When Nodes Die: Ray's Fault Tolerance

I watched the dashboard. Node 5 turned red. I expected our training pipeline to crash.

It didn't.

Tasks that had been running on that node just... reappeared on other nodes. The pipeline continued like nothing happened. No error messages, no manual intervention, no frantic Slack messages to the team. One node went down, and the system absorbed the failure.

That moment changed how I think about distributed systems. Not because it was dramatic—because it was boring. A node died, and nobody needed to care.

But I needed to understand why nobody needed to care. What actually happened between "node goes red" and "tasks reappear elsewhere"? How did Ray know what was lost? How did it decide where to reschedule? This isn't magic—it's the coordination layer from Part 6 enabling recovery.

At Mechademy, running on AWS with autoscaling workers means nodes come and go constantly. Spot instances get reclaimed by AWS with two minutes of warning. Workers scale down when load drops. Kubernetes pods get evicted during node maintenance. In this world, fault tolerance isn't a nice-to-have feature you enable for safety. It's how the system operates normally.

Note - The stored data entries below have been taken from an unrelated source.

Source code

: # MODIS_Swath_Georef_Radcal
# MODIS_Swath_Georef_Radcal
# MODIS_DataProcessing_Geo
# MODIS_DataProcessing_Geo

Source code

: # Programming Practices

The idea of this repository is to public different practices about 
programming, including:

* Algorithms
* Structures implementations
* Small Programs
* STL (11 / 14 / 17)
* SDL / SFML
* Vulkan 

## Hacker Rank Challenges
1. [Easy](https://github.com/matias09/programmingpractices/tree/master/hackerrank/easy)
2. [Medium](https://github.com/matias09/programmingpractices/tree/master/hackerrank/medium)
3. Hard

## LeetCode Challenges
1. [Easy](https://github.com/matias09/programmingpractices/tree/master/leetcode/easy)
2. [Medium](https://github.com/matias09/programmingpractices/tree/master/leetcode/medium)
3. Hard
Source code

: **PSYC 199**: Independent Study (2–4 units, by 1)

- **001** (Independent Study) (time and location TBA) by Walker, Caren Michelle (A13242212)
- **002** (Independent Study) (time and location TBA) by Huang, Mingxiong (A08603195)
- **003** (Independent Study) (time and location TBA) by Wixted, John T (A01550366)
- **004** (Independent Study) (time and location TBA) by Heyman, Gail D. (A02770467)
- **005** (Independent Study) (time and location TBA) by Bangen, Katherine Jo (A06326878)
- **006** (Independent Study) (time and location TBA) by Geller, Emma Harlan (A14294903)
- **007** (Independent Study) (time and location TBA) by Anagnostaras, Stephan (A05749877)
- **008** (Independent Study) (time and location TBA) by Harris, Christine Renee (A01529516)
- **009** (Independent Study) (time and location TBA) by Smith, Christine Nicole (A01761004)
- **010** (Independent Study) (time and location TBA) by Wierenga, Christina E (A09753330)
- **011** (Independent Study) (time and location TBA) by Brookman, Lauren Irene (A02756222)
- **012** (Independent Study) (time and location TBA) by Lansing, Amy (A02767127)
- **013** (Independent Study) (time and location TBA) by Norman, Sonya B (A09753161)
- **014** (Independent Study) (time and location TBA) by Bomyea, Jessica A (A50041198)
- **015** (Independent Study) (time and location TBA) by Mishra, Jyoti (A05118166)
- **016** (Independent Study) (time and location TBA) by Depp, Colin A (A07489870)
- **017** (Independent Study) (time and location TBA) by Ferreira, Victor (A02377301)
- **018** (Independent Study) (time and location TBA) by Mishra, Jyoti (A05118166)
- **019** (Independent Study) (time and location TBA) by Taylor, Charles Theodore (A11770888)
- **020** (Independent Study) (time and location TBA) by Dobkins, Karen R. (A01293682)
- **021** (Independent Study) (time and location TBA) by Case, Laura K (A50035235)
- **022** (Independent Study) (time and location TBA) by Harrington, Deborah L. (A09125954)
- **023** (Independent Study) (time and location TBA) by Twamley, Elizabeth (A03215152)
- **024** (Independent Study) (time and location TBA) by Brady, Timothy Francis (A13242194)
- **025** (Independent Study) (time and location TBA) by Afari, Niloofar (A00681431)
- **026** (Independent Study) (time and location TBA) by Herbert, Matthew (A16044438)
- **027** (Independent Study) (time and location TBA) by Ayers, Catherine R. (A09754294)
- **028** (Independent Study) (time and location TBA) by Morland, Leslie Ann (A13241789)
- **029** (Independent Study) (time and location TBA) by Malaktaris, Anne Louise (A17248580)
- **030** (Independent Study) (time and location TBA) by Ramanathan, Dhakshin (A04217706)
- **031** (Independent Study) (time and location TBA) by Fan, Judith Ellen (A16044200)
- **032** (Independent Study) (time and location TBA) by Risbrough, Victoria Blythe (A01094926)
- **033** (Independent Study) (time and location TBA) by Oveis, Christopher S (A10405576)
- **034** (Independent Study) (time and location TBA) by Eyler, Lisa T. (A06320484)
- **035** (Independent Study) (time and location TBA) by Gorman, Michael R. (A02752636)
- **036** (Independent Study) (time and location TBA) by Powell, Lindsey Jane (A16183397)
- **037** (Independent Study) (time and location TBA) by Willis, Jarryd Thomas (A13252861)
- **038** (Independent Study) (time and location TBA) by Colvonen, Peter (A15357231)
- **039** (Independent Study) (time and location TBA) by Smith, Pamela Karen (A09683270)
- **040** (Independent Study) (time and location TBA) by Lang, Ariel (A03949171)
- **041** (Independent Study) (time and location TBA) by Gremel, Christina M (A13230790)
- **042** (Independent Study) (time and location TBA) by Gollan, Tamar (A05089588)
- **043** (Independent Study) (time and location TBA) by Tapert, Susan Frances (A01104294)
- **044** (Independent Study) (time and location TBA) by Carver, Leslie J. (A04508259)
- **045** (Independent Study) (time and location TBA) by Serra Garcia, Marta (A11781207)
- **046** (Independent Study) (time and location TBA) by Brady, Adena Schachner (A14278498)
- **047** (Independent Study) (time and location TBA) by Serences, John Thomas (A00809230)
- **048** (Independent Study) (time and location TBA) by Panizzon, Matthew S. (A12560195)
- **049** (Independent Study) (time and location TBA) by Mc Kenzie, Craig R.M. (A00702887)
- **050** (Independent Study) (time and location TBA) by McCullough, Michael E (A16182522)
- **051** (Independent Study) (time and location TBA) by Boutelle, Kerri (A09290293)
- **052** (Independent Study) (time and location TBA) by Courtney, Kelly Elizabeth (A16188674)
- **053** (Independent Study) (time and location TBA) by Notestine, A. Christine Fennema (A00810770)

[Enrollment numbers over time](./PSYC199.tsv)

Our training pipelines run XGBoost on 50GB datasets across dozens of worker nodes. A single pipeline might take hours. If every spot instance reclamation required a full restart, we'd never finish a training run. The economics of cloud ML depend on cheap, unreliable compute—and that only works if your runtime can handle the unreliability.

So I dug into Ray's fault tolerance mechanisms. What I found was a layered system: heartbeat-based failure detection, automatic task retries, actor resurrection, and object reconstruction. Each layer builds on the components we've covered in earlier parts—the GCS tracking state, Raylets managing local resources, the object store holding intermediate results.

Here's the thing most documentation glosses over: fault tolerance isn't one feature. It's four different recovery strategies, each designed for a different type of loss. Losing a task mid-execution is fundamentally different from losing an actor with accumulated state, which is different from losing an object that downstream tasks depend on. Ray handles each differently.

TL;DR: Ray detects node failures through GCS heartbeats and recovers automatically. Stateless tasks retry with zero user effort. Stateful actors need checkpointing to survive restarts. Lost objects get reconstructed via lineage tracking. Design your pipelines for idempotency—it's the foundation everything else depends on.

What Happens When a Node Dies

The GCS detects failure through heartbeats within seconds, then triggers cascading recovery across tasks, objects, and actors on the dead node.

Every Raylet in the cluster sends periodic heartbeats to the GCS—the executive office from Part 2. These are lightweight "I'm alive" signals. The GCS expects to hear from each node at regular intervals. When the heartbeats stop, the GCS starts a timer. If a node misses enough consecutive heartbeats, the GCS marks it as dead.

This is the same heartbeat mechanism that keeps the cluster roster updated during normal operation. The difference is what happens after the mark.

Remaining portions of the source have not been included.